**Materials provided:**
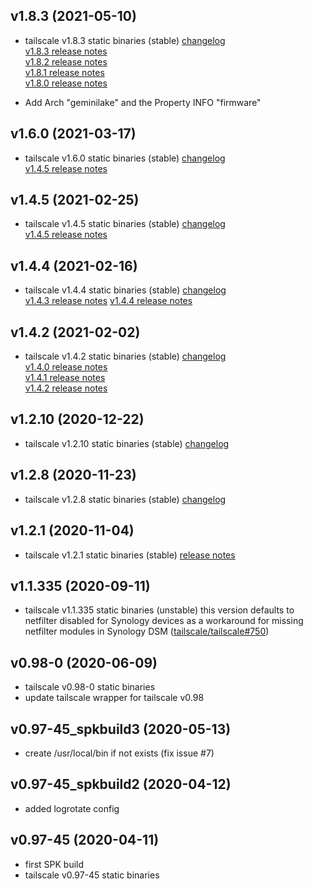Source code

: ## v1.8.3 (2021-05-10)
- tailscale v1.8.3 static binaries (stable)
  [changelog](https://github.com/tailscale/tailscale/compare/v1.6.0...v1.8.3)  
  [v1.8.3 release notes](https://github.com/tailscale/tailscale/releases/tag/v1.8.3)  
  [v1.8.2 release notes](https://github.com/tailscale/tailscale/releases/tag/v1.8.2)  
  [v1.8.1 release notes](https://github.com/tailscale/tailscale/releases/tag/v1.8.1)  
  [v1.8.0 release notes](https://github.com/tailscale/tailscale/releases/tag/v1.8.0)  

- Add Arch "geminilake" and the Property INFO "firmware"
  
## v1.6.0 (2021-03-17)
- tailscale v1.6.0 static binaries (stable)
  [changelog](https://github.com/tailscale/tailscale/compare/v1.4.5...v1.6.0)  
  [v1.4.5 release notes](https://github.com/tailscale/tailscale/releases/tag/v1.6.0)

## v1.4.5 (2021-02-25)
- tailscale v1.4.5 static binaries (stable)
  [changelog](https://github.com/tailscale/tailscale/compare/v1.4.4...v1.4.5)  
  [v1.4.5 release notes](https://github.com/tailscale/tailscale/releases/tag/v1.4.5)

## v1.4.4 (2021-02-16)
- tailscale v1.4.4 static binaries (stable)
  [changelog](https://github.com/tailscale/tailscale/compare/v1.4.2...v1.4.4)  
  [v1.4.3 release notes](https://github.com/tailscale/tailscale/releases/tag/v1.4.3)
  [v1.4.4 release notes](https://github.com/tailscale/tailscale/releases/tag/v1.4.4)

## v1.4.2 (2021-02-02)
- tailscale v1.4.2 static binaries (stable)
  [changelog](https://github.com/tailscale/tailscale/compare/v1.2.10...v1.4.2)  
  [v1.4.0 release notes](https://github.com/tailscale/tailscale/releases/tag/v1.4.0)  
  [v1.4.1 release notes](https://github.com/tailscale/tailscale/releases/tag/v1.4.1)  
  [v1.4.2 release notes](https://github.com/tailscale/tailscale/releases/tag/v1.4.2)  

## v1.2.10 (2020-12-22)

- tailscale v1.2.10 static binaries (stable) 
  [changelog](https://github.com/tailscale/tailscale/compare/v1.2.8...v1.2.10)

## v1.2.8 (2020-11-23)

- tailscale v1.2.8 static binaries (stable) 
  [changelog](https://github.com/tailscale/tailscale/compare/v1.2.1...v1.2.8)

## v1.2.1 (2020-11-04)

- tailscale v1.2.1 static binaries (stable) 
  [release notes](https://github.com/tailscale/tailscale/releases/tag/v1.2.0)

## v1.1.335 (2020-09-11)

- tailscale v1.1.335 static binaries (unstable)
  this version defaults to netfilter disabled for Synology devices as a
  workaround for missing netfilter modules in Synology DSM ([tailscale/tailscale#750](https://github.com/tailscale/tailscale/pull/750))

## v0.98-0 (2020-06-09)

- tailscale v0.98-0 static binaries
- update tailscale wrapper for tailscale v0.98

## v0.97-45_spkbuild3 (2020-05-13)

- create /usr/local/bin if not exists (fix issue #7)

## v0.97-45_spkbuild2 (2020-04-12)

- added logrotate config

## v0.97-45 (2020-04-11)

- first SPK build
- tailscale v0.97-45 static binaries

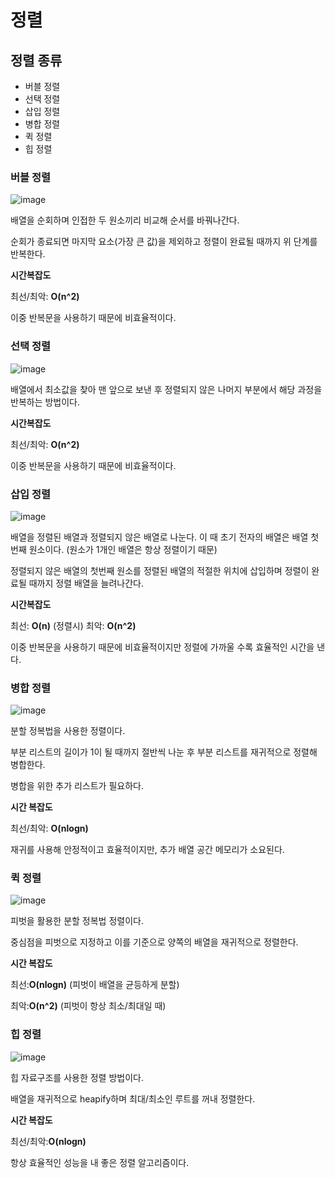 # 정렬

## 정렬 종류
- 버블 정렬
- 선택 정렬
- 삽입 정렬
- 병합 정렬
- 퀵 정렬
- 힙 정렬

### 버블 정렬

![image](https://github.com/dlrkdus/CS_STUDY/assets/99721126/cc507c1b-3195-4e0d-acb2-a782de69bdbf)

배열을 순회하며 인접한 두 원소끼리 비교해 순서를 바꿔나간다.

순회가 종료되면 마지막 요소(가장 큰 값)을 제외하고 정렬이 완료될 때까지 위 단계를 반복한다.

**시간복잡도**

최선/최악: **O(n^2)**

이중 반복문을 사용하기 때문에 비효율적이다. 

### 선택 정렬

![image](https://github.com/dlrkdus/CS_STUDY/assets/99721126/ebe65578-474f-47cd-9036-24a13a2b280e)

배열에서 최소값을 찾아 맨 앞으로 보낸 후 정렬되지 않은 나머지 부분에서 해당 과정을 반복하는 방법이다.

**시간복잡도**

최선/최악: **O(n^2)**

이중 반복문을 사용하기 때문에 비효율적이다. 

### 삽입 정렬

![image](https://github.com/dlrkdus/CS_STUDY/assets/99721126/f5f3f715-8bc3-4da8-816a-45cfc6a25289)

배열을 정렬된 배열과 정렬되지 않은 배열로 나눈다. 이 때 초기 전자의 배열은 배열 첫번째 원소이다. (원소가 1개인 배열은 항상 정렬이기 때문)

정렬되지 않은 배열의 첫번째 원소를 정렬된 배열의 적절한 위치에 삽입하며 정렬이 완료될 때까지 정렬 배열을 늘려나간다. 

**시간복잡도**

최선: **O(n)** (정렬시)
최악: **O(n^2)**

이중 반복문을 사용하기 때문에 비효율적이지만 정렬에 가까울 수록 효율적인 시간을 낸다.

### 병합 정렬

![image](https://github.com/dlrkdus/CS_STUDY/assets/99721126/315cfde7-874a-472b-ad16-852eb50165d2)

분할 정복법을 사용한 정렬이다. 

부분 리스트의 길이가 1이 될 때까지 절반씩 나눈 후 부분 리스트를 재귀적으로 정렬해 병합한다. 

병합을 위한 추가 리스트가 필요하다.

**시간 복잡도**

최선/최악: **O(nlogn)**

재귀를 사용해 안정적이고 효율적이지만, 추가 배열 공간 메모리가 소요된다.

### 퀵 정렬
![image](https://github.com/dlrkdus/CS_STUDY/assets/99721126/69cf427a-64f4-46ba-9bf7-8a897bbf130b)

피벗을 활용한 분할 정복법 정렬이다.

중심점을 피벗으로 지정하고 이를 기준으로 양쪽의 배열을 재귀적으로 정렬한다.

**시간 복잡도**

최선:**O(nlogn)** (피벗이 배열을 균등하게 분할)

최악:**O(n^2)** (피벗이 항상 최소/최대일 때)

### 힙 정렬

![image](https://github.com/dlrkdus/CS_STUDY/assets/99721126/03396039-a6aa-4126-9470-8ac65722d81e)

힙 자료구조를 사용한 정렬 방법이다.

배열을 재귀적으로 heapify하며 최대/최소인 루트를 꺼내 정렬한다.

**시간 복잡도**

최선/최악:**O(nlogn)**

항상 효율적인 성능을 내 좋은 정렬 알고리즘이다.












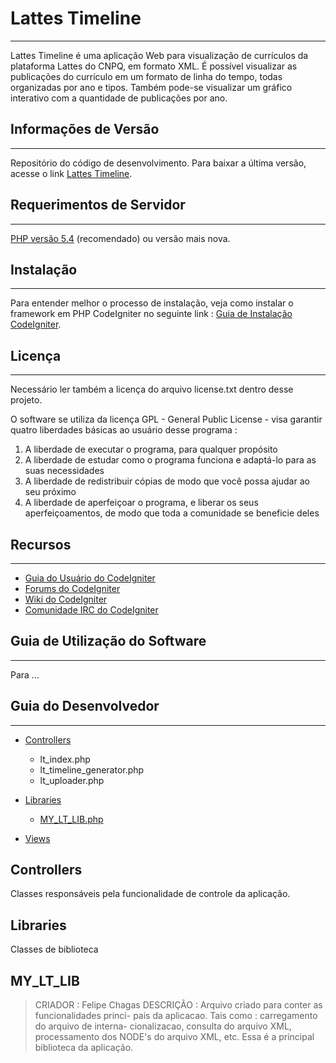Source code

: # Lattes Timeline
*****************

Lattes Timeline é uma aplicação Web para visualização de currículos da plataforma Lattes do CNPQ, em formato XML.
É possível visualizar as publicações do currículo em um formato de linha do tempo, todas organizadas por ano e tipos.
Também pode-se visualizar um gráfico interativo com a quantidade de publicações por ano.


## Informações de Versão
************************

Repositório do código de desenvolvimento. Para baixar a última versão,
acesse o link [Lattes Timeline](https://bitbucket.org/GShiki/lattes-timeline).


## Requerimentos de Servidor
****************************

[PHP versão 5.4](https://www.php.net/) (recomendado) ou versão mais nova.


## Instalação
*************

Para entender melhor o processo de instalação, veja como instalar o framework em PHP CodeIgniter no 
seguinte link : [Guia de Instalação CodeIgniter](http://www.codeigniter.com/user_guide/installation/index.html).


## Licença
**********

Necessário ler também a licença do arquivo license.txt dentro desse projeto.

O software se utiliza da licença GPL - General Public License - visa garantir quatro liberdades básicas ao usuário desse programa :

1. A liberdade de executar o programa, para qualquer propósito
2. A liberdade de estudar como o programa funciona e adaptá-lo para as suas necessidades
3. A liberdade de redistribuir cópias de modo que você possa ajudar ao seu próximo
4. A liberdade de aperfeiçoar o programa, e liberar os seus aperfeiçoamentos, de modo que toda a comunidade se beneficie deles


## Recursos
***********

-  [Guia do Usuário do CodeIgniter](http://www.codeigniter.com/docs)
-  [Forums do CodeIgniter](http://forum.codeigniter.com/)
-  [Wiki do CodeIgniter](https://github.com/bcit-ci/CodeIgniter/wiki)
-  [Comunidade IRC do CodeIgniter](http://www.codeigniter.com/irc)


## Guia de Utilização do Software
*********************************

Para ...


## Guia do Desenvolvedor
************************

- [Controllers](#controllers)
	- lt_index.php
	- lt_timeline_generator.php
	- lt_uploader.php

- [Libraries](#libraries)
	- [MY_LT_LIB.php](#MY_LT_LIB.php)

- [Views](#views)


## <a id="controllers">Controllers</a>

Classes responsáveis pela funcionalidade de controle da aplicação.


## <a id="libraries">Libraries</a>

Classes de biblioteca 

## <a id="MY_LT_LIB.php">MY_LT_LIB</a>

> CRIADOR : Felipe Chagas
> DESCRIÇÃO : Arquivo criado para conter as funcionalidades princi-
> pais da aplicacao. Tais como : carregamento do arquivo de interna-
> cionalizacao, consulta do arquivo XML, processamento dos NODE's do 
> arquivo XML, etc. Essa é a principal biblioteca da aplicação.
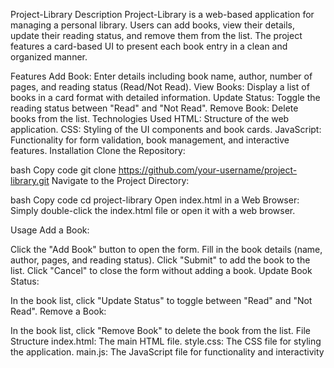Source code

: Project-Library
Description
Project-Library is a web-based application for managing a personal library. Users can add books, view their details, update their reading status, and remove them from the list. The project features a card-based UI to present each book entry in a clean and organized manner.

Features
Add Book: Enter details including book name, author, number of pages, and reading status (Read/Not Read).
View Books: Display a list of books in a card format with detailed information.
Update Status: Toggle the reading status between "Read" and "Not Read".
Remove Book: Delete books from the list.
Technologies Used
HTML: Structure of the web application.
CSS: Styling of the UI components and book cards.
JavaScript: Functionality for form validation, book management, and interactive features.
Installation
Clone the Repository:

bash
Copy code
git clone https://github.com/your-username/project-library.git
Navigate to the Project Directory:

bash
Copy code
cd project-library
Open index.html in a Web Browser: Simply double-click the index.html file or open it with a web browser.

Usage
Add a Book:

Click the "Add Book" button to open the form.
Fill in the book details (name, author, pages, and reading status).
Click "Submit" to add the book to the list.
Click "Cancel" to close the form without adding a book.
Update Book Status:

In the book list, click "Update Status" to toggle between "Read" and "Not Read".
Remove a Book:

In the book list, click "Remove Book" to delete the book from the list.
File Structure
index.html: The main HTML file.
style.css: The CSS file for styling the application.
main.js: The JavaScript file for functionality and interactivity
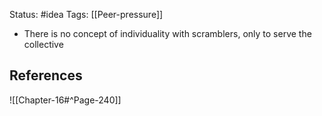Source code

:Status: #idea
Tags: [[Peer-pressure]]

* There is no concept of individuality with scramblers, only to serve the collective

## References

![[Chapter-16#^Page-240]] 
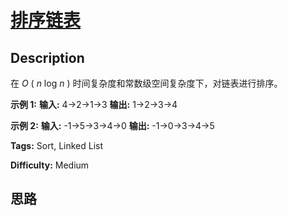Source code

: # [排序链表][title]

## Description

在  _O_ ( _n_  log  _n_ ) 时间复杂度和常数级空间复杂度下，对链表进行排序。

**示例 1:**
            **输入:** 4->2->1->3    **输出:** 1->2->3->4    

**示例 2:**
            **输入:** -1->5->3->4->0    **输出:** -1->0->3->4->5


**Tags:** Sort, Linked List

**Difficulty:** Medium

## 思路

[title]: https://leetcode-cn.com/problems/sort-list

**Required action:**
Please filter the entries above down to the lines holding "from" and copy them.

**The answer:**
Project-Library is a web-based application for managing a personal library. Users can add books, view their details, update their reading status, and remove them from the list. The project features a card-based UI to present each book entry in a clean and organized manner.
Remove Book: Delete books from the list.
In the book list, click "Remove Book" to delete the book from the list.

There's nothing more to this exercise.